━━━━━ Data
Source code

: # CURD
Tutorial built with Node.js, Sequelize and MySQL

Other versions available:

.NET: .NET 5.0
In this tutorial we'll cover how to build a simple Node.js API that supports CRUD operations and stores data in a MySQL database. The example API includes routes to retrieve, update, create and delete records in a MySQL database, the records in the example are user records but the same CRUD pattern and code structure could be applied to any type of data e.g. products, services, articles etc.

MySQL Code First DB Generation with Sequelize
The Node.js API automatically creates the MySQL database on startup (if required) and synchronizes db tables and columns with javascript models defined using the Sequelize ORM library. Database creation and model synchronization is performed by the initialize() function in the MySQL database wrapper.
━━━━━━━━━━
━━━━━ Data
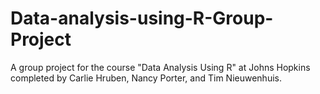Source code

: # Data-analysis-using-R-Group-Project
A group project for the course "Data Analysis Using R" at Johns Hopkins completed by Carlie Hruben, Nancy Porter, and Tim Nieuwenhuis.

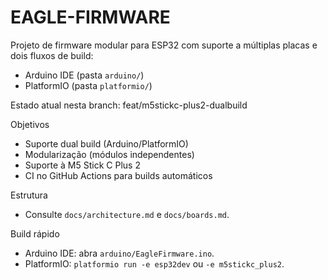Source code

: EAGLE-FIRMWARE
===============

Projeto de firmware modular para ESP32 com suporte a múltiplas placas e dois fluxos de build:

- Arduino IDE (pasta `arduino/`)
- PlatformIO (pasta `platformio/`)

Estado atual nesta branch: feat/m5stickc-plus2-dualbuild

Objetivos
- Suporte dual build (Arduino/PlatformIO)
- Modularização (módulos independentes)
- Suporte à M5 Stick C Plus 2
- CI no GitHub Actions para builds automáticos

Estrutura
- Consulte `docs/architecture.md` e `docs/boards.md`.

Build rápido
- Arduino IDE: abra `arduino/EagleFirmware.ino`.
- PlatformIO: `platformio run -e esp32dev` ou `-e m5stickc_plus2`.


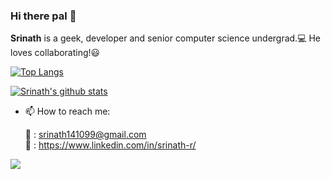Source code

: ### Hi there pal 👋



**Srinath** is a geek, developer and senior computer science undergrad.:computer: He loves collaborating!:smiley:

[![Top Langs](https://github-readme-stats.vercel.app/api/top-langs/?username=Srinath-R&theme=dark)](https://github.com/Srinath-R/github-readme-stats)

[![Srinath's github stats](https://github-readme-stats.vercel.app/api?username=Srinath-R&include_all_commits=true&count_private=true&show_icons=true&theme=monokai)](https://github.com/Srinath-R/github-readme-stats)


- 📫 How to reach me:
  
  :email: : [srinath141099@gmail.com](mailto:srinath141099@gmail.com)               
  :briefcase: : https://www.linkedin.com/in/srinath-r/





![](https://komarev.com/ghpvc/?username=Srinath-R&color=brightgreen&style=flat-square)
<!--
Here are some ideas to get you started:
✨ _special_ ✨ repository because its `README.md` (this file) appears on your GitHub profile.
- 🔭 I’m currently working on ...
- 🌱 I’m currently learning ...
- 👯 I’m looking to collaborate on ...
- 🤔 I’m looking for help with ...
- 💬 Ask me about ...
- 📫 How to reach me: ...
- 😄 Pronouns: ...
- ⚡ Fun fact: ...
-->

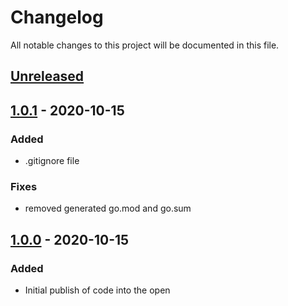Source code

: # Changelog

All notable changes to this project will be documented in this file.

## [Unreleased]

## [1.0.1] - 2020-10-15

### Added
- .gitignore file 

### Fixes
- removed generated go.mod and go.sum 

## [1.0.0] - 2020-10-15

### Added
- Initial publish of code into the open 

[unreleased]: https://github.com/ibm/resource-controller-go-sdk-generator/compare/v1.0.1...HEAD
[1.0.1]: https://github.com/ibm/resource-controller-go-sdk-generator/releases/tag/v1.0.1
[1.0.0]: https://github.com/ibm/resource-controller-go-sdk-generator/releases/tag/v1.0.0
━━━━━━━━━━
Skip every picture, and restate word for word only the lines above from the line containing "- 💬 Ask me about ..." to the line containing "- .gitignore file", both of them included.

● **Answer for this exercise**
- 💬 Ask me about ...
- 📫 How to reach me: ...
- 😄 Pronouns: ...
- ⚡ Fun fact: ...
-->

Source code

: # Changelog

All notable changes to this project will be documented in this file.

## [Unreleased]

## [1.0.1] - 2020-10-15

### Added
- .gitignore file 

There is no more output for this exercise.